Pictures in the records below are skipped; the rest is copied exactly.

· · ·

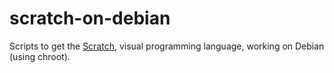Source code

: scratch-on-debian
=================

Scripts to get the [Scratch](http://scratch.mit.edu/), visual programming language, working on Debian (using chroot). 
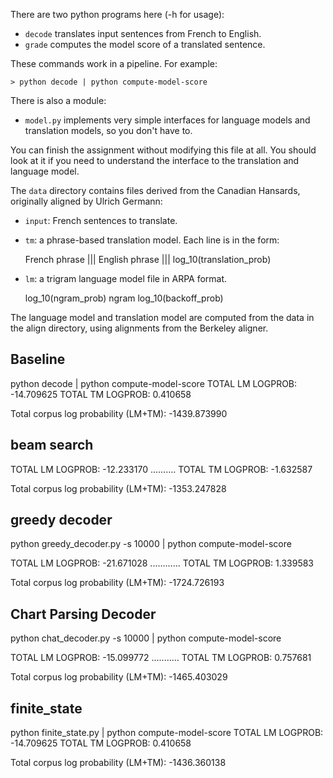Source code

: There are two python programs here (-h for usage):

- `decode` translates input sentences from French to English.
- `grade` computes the model score of a translated sentence.

These commands work in a pipeline. For example:

    > python decode | python compute-model-score

There is also a module:

- `model.py` implements very simple interfaces for language models
 and translation models, so you don't have to. 

You can finish the assignment without modifying this file at all. 
You should look at it if you need to understand the interface
to the translation and language model.

The `data` directory contains files derived from the Canadian Hansards,
originally aligned by Ulrich Germann:

- `input`: French sentences to translate.

- `tm`: a phrase-based translation model. Each line is in the form:

    French phrase ||| English phrase ||| log_10(translation_prob)

- `lm`: a trigram language model file in ARPA format.

    log_10(ngram_prob)   ngram   log_10(backoff_prob)

The language model and translation model are computed from the data 
in the align directory, using alignments from the Berkeley aligner.

## Baseline
python decode | python compute-model-score
TOTAL LM LOGPROB: -14.709625
TOTAL TM LOGPROB: 0.410658

Total corpus log probability (LM+TM): -1439.873990

## beam search

TOTAL LM LOGPROB: -12.233170
..........
TOTAL TM LOGPROB: -1.632587

Total corpus log probability (LM+TM): -1353.247828


## greedy decoder 

python greedy_decoder.py -s 10000 | python compute-model-score

TOTAL LM LOGPROB: -21.671028
............
TOTAL TM LOGPROB: 1.339583

Total corpus log probability (LM+TM): -1724.726193

## Chart Parsing Decoder
python chat_decoder.py -s 10000 | python compute-model-score

TOTAL LM LOGPROB: -15.099772
...........
TOTAL TM LOGPROB: 0.757681

Total corpus log probability (LM+TM): -1465.403029


## finite_state
python finite_state.py  | python compute-model-score
TOTAL LM LOGPROB: -14.709625
TOTAL TM LOGPROB: 0.410658

Total corpus log probability (LM+TM): -1436.360138
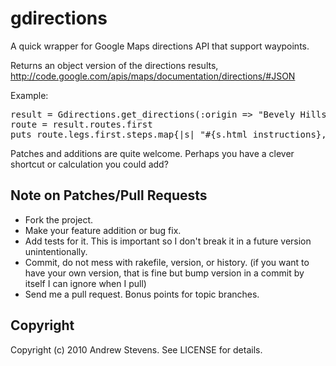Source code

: <h1>gdirections</h1>

A quick wrapper for Google Maps directions API that support waypoints.

Returns an object version of the directions results, http://code.google.com/apis/maps/documentation/directions/#JSON

Example:
<pre>
result = Gdirections.get_directions(:origin => "Bevely Hills, CA 90210", :destination => "Minneapolis, MN 55141")
route = result.routes.first
puts route.legs.first.steps.map{|s| "#{s.html_instructions}, #{s.distance.text}"}
</pre>

Patches and additions are quite welcome. Perhaps you have a clever shortcut or calculation you could add?

<h2>Note on Patches/Pull Requests</h2>
 
* Fork the project.
* Make your feature addition or bug fix.
* Add tests for it. This is important so I don't break it in a
  future version unintentionally.
* Commit, do not mess with rakefile, version, or history.
  (if you want to have your own version, that is fine but bump version in a commit by itself I can ignore when I pull)
* Send me a pull request. Bonus points for topic branches.

<h2>Copyright</h2>

Copyright (c) 2010 Andrew Stevens. See LICENSE for details.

· · ·

§ **OUTPUT BELOW**
Source code

: scratch-on-debian
=================

Scripts to get the [Scratch](http://scratch.mit.edu/), visual programming language, working on Debian (using chroot). 
Source code

: There are two python programs here (-h for usage):

- `decode` translates input sentences from French to English.
- `grade` computes the model score of a translated sentence.

These commands work in a pipeline. For example:

    > python decode | python compute-model-score

There is also a module:

- `model.py` implements very simple interfaces for language models
 and translation models, so you don't have to. 

You can finish the assignment without modifying this file at all. 
You should look at it if you need to understand the interface
to the translation and language model.

The `data` directory contains files derived from the Canadian Hansards,
originally aligned by Ulrich Germann:

- `input`: French sentences to translate.

- `tm`: a phrase-based translation model. Each line is in the form:

    French phrase ||| English phrase ||| log_10(translation_prob)

- `lm`: a trigram language model file in ARPA format.

    log_10(ngram_prob)   ngram   log_10(backoff_prob)

The language model and translation model are computed from the data 
in the align directory, using alignments from the Berkeley aligner.

## Baseline
python decode | python compute-model-score
TOTAL LM LOGPROB: -14.709625
TOTAL TM LOGPROB: 0.410658

Total corpus log probability (LM+TM): -1439.873990

## beam search

TOTAL LM LOGPROB: -12.233170
..........
TOTAL TM LOGPROB: -1.632587

Total corpus log probability (LM+TM): -1353.247828


## greedy decoder 

python greedy_decoder.py -s 10000 | python compute-model-score

TOTAL LM LOGPROB: -21.671028
............
TOTAL TM LOGPROB: 1.339583

Total corpus log probability (LM+TM): -1724.726193

## Chart Parsing Decoder
python chat_decoder.py -s 10000 | python compute-model-score

TOTAL LM LOGPROB: -15.099772
...........
TOTAL TM LOGPROB: 0.757681

Total corpus log probability (LM+TM): -1465.403029


## finite_state
python finite_state.py  | python compute-model-score
TOTAL LM LOGPROB: -14.709625
TOTAL TM LOGPROB: 0.410658

Total corpus log probability (LM+TM): -1436.360138
Source code

: <h1>gdirections</h1>

A quick wrapper for Google Maps directions API that support waypoints.

Returns an object version of the directions results, http://code.google.com/apis/maps/documentation/directions/#JSON

Example:
<pre>
result = Gdirections.get_directions(:origin => "Bevely Hills, CA 90210", :destination => "Minneapolis, MN 55141")
route = result.routes.first
puts route.legs.first.steps.map{|s| "#{s.html_instructions}, #{s.distance.text}"}
</pre>

Patches and additions are quite welcome. Perhaps you have a clever shortcut or calculation you could add?

<h2>Note on Patches/Pull Requests</h2>
 
* Fork the project.
* Make your feature addition or bug fix.
* Add tests for it. This is important so I don't break it in a
  future version unintentionally.
* Commit, do not mess with rakefile, version, or history.
  (if you want to have your own version, that is fine but bump version in a commit by itself I can ignore when I pull)
* Send me a pull request. Bonus points for topic branches.

<h2>Copyright</h2>

Copyright (c) 2010 Andrew Stevens. See LICENSE for details.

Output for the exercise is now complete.